- [TRY IT]: For each record that follows, give it back exactly, with no pictures included.

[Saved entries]
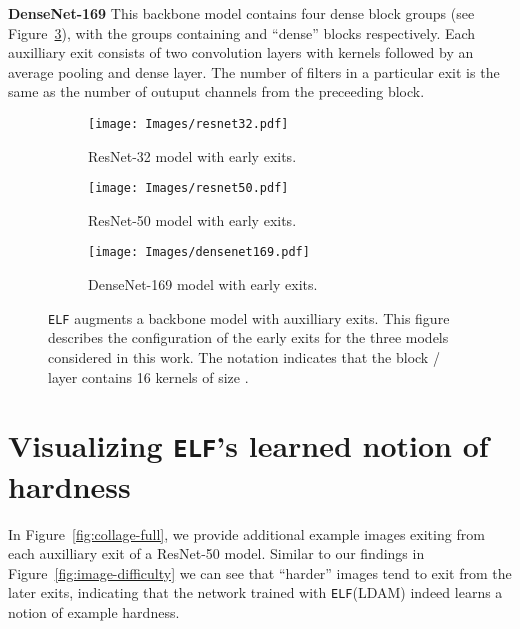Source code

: \documentclass{article}
\newcommand{\method}{\texttt{ELF}\xspace}
\begin{document}
\textbf{DenseNet-169}  This backbone model contains four dense block groups (see Figure~\ref{subfig:densenet169_elf}), with the groups containing  and  ``dense'' blocks respectively. Each auxilliary exit consists of two convolution layers with  kernels followed by an average pooling and dense layer. 
The number of filters in a particular exit is the same as the number of outuput channels from the preceeding block.
 
 \vspace{3cm}
 
  \begin{figure}[t!]
     \centering
     \begin{subfigure}[b]{\textwidth}
         \centering
         \texttt{[image: Images/resnet32.pdf]}
         \caption{ResNet-32 model with early exits.  }
         \label{subfig:resnet32_elf}
         \vspace{1cm}
     \end{subfigure}
     
     \begin{subfigure}[b]{\textwidth}
         \centering
         \texttt{[image: Images/resnet50.pdf]}
         \caption{ResNet-50 model with early exits.}
         \label{subfig:resnet50_elf}
         \vspace{1cm}
     \end{subfigure}
     
     \begin{subfigure}[b]{\textwidth}
         \centering
         \texttt{[image: Images/densenet169.pdf]}
         \caption{DenseNet-169 model with early exits.}
         \label{subfig:densenet169_elf}
     \end{subfigure}
        \caption{\method{} augments a backbone model with auxilliary exits. This figure describes the configuration of the early exits for the three models considered in this work. 
        The notation  indicates that the block / layer contains 16 kernels of size .}
        \label{fig:elf_model_architectures}
\end{figure}
 


\section{Visualizing \method's learned notion of hardness}
In Figure~\ref{fig:collage-full}, we provide additional example images exiting from each auxilliary exit of a ResNet-50 model. Similar to our findings in Figure~\ref{fig:image-difficulty} we can see that ``harder'' images tend to exit from the later exits, indicating that the network trained with \method{}{\scriptsize (LDAM)} indeed learns a notion of example hardness.
\end{document}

- [WRITTEN REPLY]:
Source code

: \documentclass{article}
\newcommand{\method}{\texttt{ELF}\xspace}
\begin{document}
\textbf{DenseNet-169}  This backbone model contains four dense block groups (see Figure~\ref{subfig:densenet169_elf}), with the groups containing  and  ``dense'' blocks respectively. Each auxilliary exit consists of two convolution layers with  kernels followed by an average pooling and dense layer. 
The number of filters in a particular exit is the same as the number of outuput channels from the preceeding block.
 
 \vspace{3cm}
 
  \begin{figure}[t!]
     \centering
     \begin{subfigure}[b]{\textwidth}
         \centering
         \texttt{[image: Images/resnet32.pdf]}
         \caption{ResNet-32 model with early exits.  }
         \label{subfig:resnet32_elf}
         \vspace{1cm}
     \end{subfigure}
     
     \begin{subfigure}[b]{\textwidth}
         \centering
         \texttt{[image: Images/resnet50.pdf]}
         \caption{ResNet-50 model with early exits.}
         \label{subfig:resnet50_elf}
         \vspace{1cm}
     \end{subfigure}
     
     \begin{subfigure}[b]{\textwidth}
         \centering
         \texttt{[image: Images/densenet169.pdf]}
         \caption{DenseNet-169 model with early exits.}
         \label{subfig:densenet169_elf}
     \end{subfigure}
        \caption{\method{} augments a backbone model with auxilliary exits. This figure describes the configuration of the early exits for the three models considered in this work. 
        The notation  indicates that the block / layer contains 16 kernels of size .}
        \label{fig:elf_model_architectures}
\end{figure}
 


\section{Visualizing \method's learned notion of hardness}
In Figure~\ref{fig:collage-full}, we provide additional example images exiting from each auxilliary exit of a ResNet-50 model. Similar to our findings in Figure~\ref{fig:image-difficulty} we can see that ``harder'' images tend to exit from the later exits, indicating that the network trained with \method{}{\scriptsize (LDAM)} indeed learns a notion of example hardness.
\end{document}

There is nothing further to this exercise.